On treasuries, Fixed Income research analysts reiterate that “although there is room for high yields in short run, gold's safe haven sentiments to remain intact in long run” given their skepticism on large-scale fiscal stimulus and the potential for growth to moderate among other drivers like seasonality and stretched investor positioning to the short side in gold.
From an FX perspective, while long dollar positioning remains material even after the retracement lower in the dollar index YTD, our analysts believe, “the broad dollar does still seem vulnerable should Trump’s first several days in action disappoint those looking for primarily growth-friendly and reflationary policies, without stoking disruption or trade-confrontation risks.”
Combining these macro views with the general sense of uncertainty in markets (safe haven demand) and the relatively clean investor positioning in gold, compels us to recommend going long in gold.

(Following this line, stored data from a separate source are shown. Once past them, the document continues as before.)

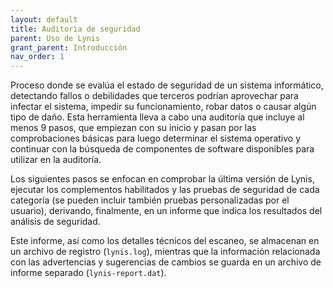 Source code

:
 ```yaml
---
layout: default
title: Auditoria de seguridad
parent: Uso de Lynis
grant_parent: Introducción
nav_order: 1
---
```


Proceso donde se evalúa el estado de seguridad de un sistema informático, detectando fallos o debilidades que terceros podrían aprovechar para infectar el sistema, impedir su funcionamiento, robar datos o causar algún tipo de daño. Esta herramienta lleva a cabo una auditoría que incluye al menos 9 pasos, que empiezan con su inicio y pasan por las comprobaciones básicas para luego determinar el sistema operativo y continuar con la búsqueda de componentes de software disponibles para utilizar en la auditoría.

Los siguientes pasos se enfocan en comprobar la última versión de Lynis, ejecutar los complementos habilitados y las pruebas de seguridad de cada categoría (se pueden incluir también pruebas personalizadas por el usuario), derivando, finalmente, en un informe que indica los resultados del análisis de seguridad.

Este informe, así como los detalles técnicos del escaneo, se almacenan en un archivo de registro (`lynis.log`), mientras que la información relacionada con las advertencias y sugerencias de cambios se guarda en un archivo de informe separado (`lynis-report.dat`). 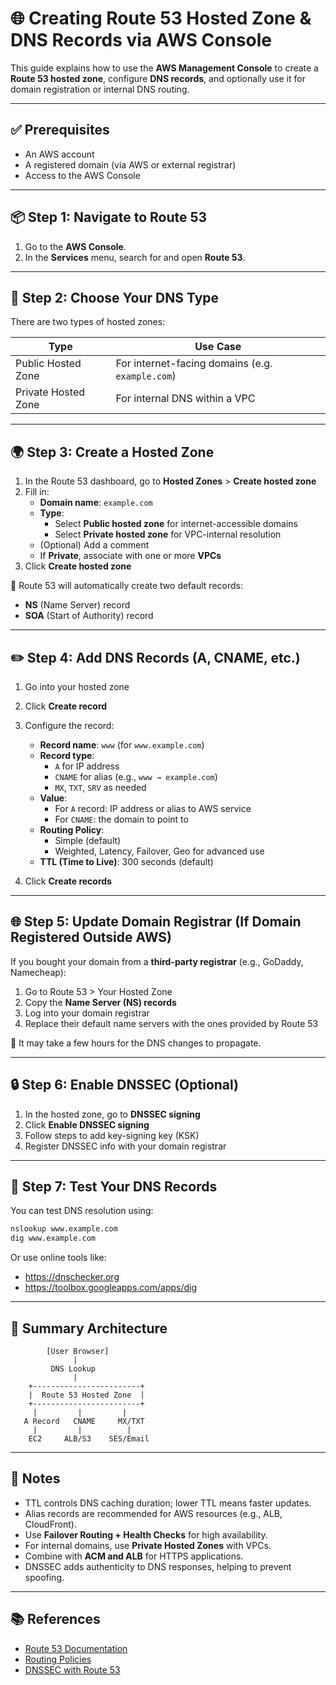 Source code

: 
# 🌐 Creating Route 53 Hosted Zone & DNS Records via AWS Console

This guide explains how to use the **AWS Management Console** to create a **Route 53 hosted zone**, configure **DNS records**, and optionally use it for domain registration or internal DNS routing.

---

## ✅ Prerequisites

- An AWS account
- A registered domain (via AWS or external registrar)
- Access to the AWS Console

---

## 📦 Step 1: Navigate to Route 53

1. Go to the **AWS Console**.
2. In the **Services** menu, search for and open **Route 53**.

---

## 🧭 Step 2: Choose Your DNS Type

There are two types of hosted zones:

| Type               | Use Case                                           |
|--------------------|----------------------------------------------------|
| Public Hosted Zone | For internet-facing domains (e.g. `example.com`)  |
| Private Hosted Zone| For internal DNS within a VPC                     |

---

## 🌍 Step 3: Create a Hosted Zone

1. In the Route 53 dashboard, go to **Hosted Zones** > **Create hosted zone**
2. Fill in:
   - **Domain name**: `example.com`
   - **Type**:
     - Select **Public hosted zone** for internet-accessible domains
     - Select **Private hosted zone** for VPC-internal resolution
   - (Optional) Add a comment
   - If **Private**, associate with one or more **VPCs**
3. Click **Create hosted zone**

📌 Route 53 will automatically create two default records:
- **NS** (Name Server) record
- **SOA** (Start of Authority) record

---

## ✏️ Step 4: Add DNS Records (A, CNAME, etc.)

1. Go into your hosted zone
2. Click **Create record**
3. Configure the record:
   - **Record name**: `www` (for `www.example.com`)
   - **Record type**:
     - `A` for IP address
     - `CNAME` for alias (e.g., `www → example.com`)
     - `MX`, `TXT`, `SRV` as needed
   - **Value**:
     - For `A` record: IP address or alias to AWS service
     - For `CNAME`: the domain to point to
   - **Routing Policy**:
     - Simple (default)
     - Weighted, Latency, Failover, Geo for advanced use
   - **TTL (Time to Live)**: 300 seconds (default)

4. Click **Create records**

---

## 🌐 Step 5: Update Domain Registrar (If Domain Registered Outside AWS)

If you bought your domain from a **third-party registrar** (e.g., GoDaddy, Namecheap):

1. Go to Route 53 > Your Hosted Zone
2. Copy the **Name Server (NS) records**
3. Log into your domain registrar
4. Replace their default name servers with the ones provided by Route 53

📌 It may take a few hours for the DNS changes to propagate.

---

## 🔒 Step 6: Enable DNSSEC (Optional)

1. In the hosted zone, go to **DNSSEC signing**
2. Click **Enable DNSSEC signing**
3. Follow steps to add key-signing key (KSK)
4. Register DNSSEC info with your domain registrar

---

## 🧪 Step 7: Test Your DNS Records

You can test DNS resolution using:

```bash
nslookup www.example.com
dig www.example.com
```

Or use online tools like:
- https://dnschecker.org
- https://toolbox.googleapps.com/apps/dig

---

## 🧭 Summary Architecture

```plaintext
        [User Browser]
              |
         DNS Lookup
              |
    +------------------------+
    |  Route 53 Hosted Zone  |
    +------------------------+
     |         |         |
   A Record   CNAME     MX/TXT
     |         |          |
    EC2     ALB/S3    SES/Email
```

---

## 📌 Notes

- TTL controls DNS caching duration; lower TTL means faster updates.
- Alias records are recommended for AWS resources (e.g., ALB, CloudFront).
- Use **Failover Routing + Health Checks** for high availability.
- For internal domains, use **Private Hosted Zones** with VPCs.
- Combine with **ACM and ALB** for HTTPS applications.
- DNSSEC adds authenticity to DNS responses, helping to prevent spoofing.

---

## 📚 References

- [Route 53 Documentation](https://docs.aws.amazon.com/route53/)
- [Routing Policies](https://docs.aws.amazon.com/Route53/latest/DeveloperGuide/routing-policy.html)
- [DNSSEC with Route 53](https://docs.aws.amazon.com/Route53/latest/DeveloperGuide/dns-configuring-dnssec.html)
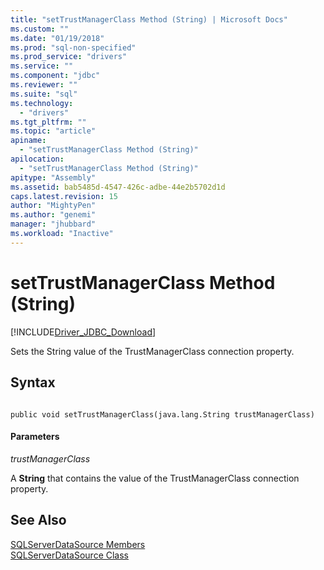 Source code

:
 ```yaml
---
title: "setTrustManagerClass Method (String) | Microsoft Docs"
ms.custom: ""
ms.date: "01/19/2018"
ms.prod: "sql-non-specified"
ms.prod_service: "drivers"
ms.service: ""
ms.component: "jdbc"
ms.reviewer: ""
ms.suite: "sql"
ms.technology: 
  - "drivers"
ms.tgt_pltfrm: ""
ms.topic: "article"
apiname: 
  - "setTrustManagerClass Method (String)"
apilocation: 
  - "setTrustManagerClass Method (String)"
apitype: "Assembly"
ms.assetid: bab5485d-4547-426c-adbe-44e2b5702d1d
caps.latest.revision: 15
author: "MightyPen"
ms.author: "genemi"
manager: "jhubbard"
ms.workload: "Inactive"
---
```

# setTrustManagerClass Method (String)
[!INCLUDE[Driver_JDBC_Download](../../../includes/driver_jdbc_download.md)]

  Sets the String value of the TrustManagerClass connection property.
  
## Syntax  
  
```  
  
public void setTrustManagerClass(java.lang.String trustManagerClass)  
```  
  
#### Parameters  
 *trustManagerClass*  
  
 A **String** that contains the value of the TrustManagerClass connection property.
  
## See Also  
 [SQLServerDataSource Members](../../../connect/jdbc/reference/sqlserverdatasource-members.md)   
 [SQLServerDataSource Class](../../../connect/jdbc/reference/sqlserverdatasource-class.md)  
  
  
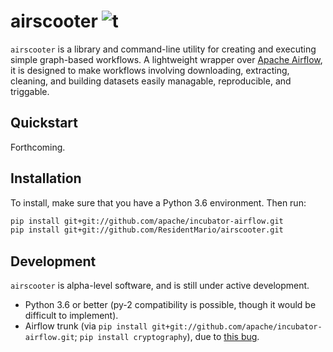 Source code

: # airscooter ![t](https://img.shields.io/badge/status-alpha-red.svg)

`airscooter` is a library and command-line utility for creating and executing simple graph-based workflows. A 
lightweight wrapper over [Apache Airflow](https://github.com/apache/incubator-airflow), it is designed 
to make workflows involving downloading, extracting, cleaning, and building datasets easily managable, 
reproducible, and triggable.

## Quickstart

Forthcoming.

## Installation

To install, make sure that you have a Python 3.6 environment. Then run:

```bash
pip install git+git://github.com/apache/incubator-airflow.git
pip install git+git://github.com/ResidentMario/airscooter.git
```

## Development

`airscooter` is alpha-level software, and is still under active development.

* Python 3.6 or better (py-2 compatibility is possible, though it would be difficult to implement).
* Airflow trunk (via `pip install git+git://github.com/apache/incubator-airflow.git`; `pip install cryptography`), 
due to [this bug](https://issues.apache.org/jira/browse/AIRFLOW-1165).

OTC outlook and hedging strategy:
Neutral delta risk reversals of XAUUSD: From the nutshell showing delta risk reversals of gold prices, you can probably make out that this commodity has been the most expensive pairs to be hedged for short term downside risks as it indicates calls have been relatively overpriced over puts, short term IVs seem more conducive for option writers.
Needless to specify, Gold price vols have still been fading away, no pace owing to the monetary policies of the US Federal Reserve, investors seem to be shifting safe haven investment sentiments into the treasuries as the more hawkish notes are intensifying the interest rate hiking cycle.
Positively skewed 2w IVs are indicating opportunities for writers of the exorbitant call options, while 2m skews are in favor of calls to mitigate bullish risks.
Hence, we advocate the longs in 2M ATM 0.51 delta calls while long in ATM -0.49 delta put option of 2m tenors, simultaneously, short 1m (1%) OTM calls, the hedging portfolio is constructed at net debit with 56% of net delta. But the cost of hedging portfolio has been reduced from short leg.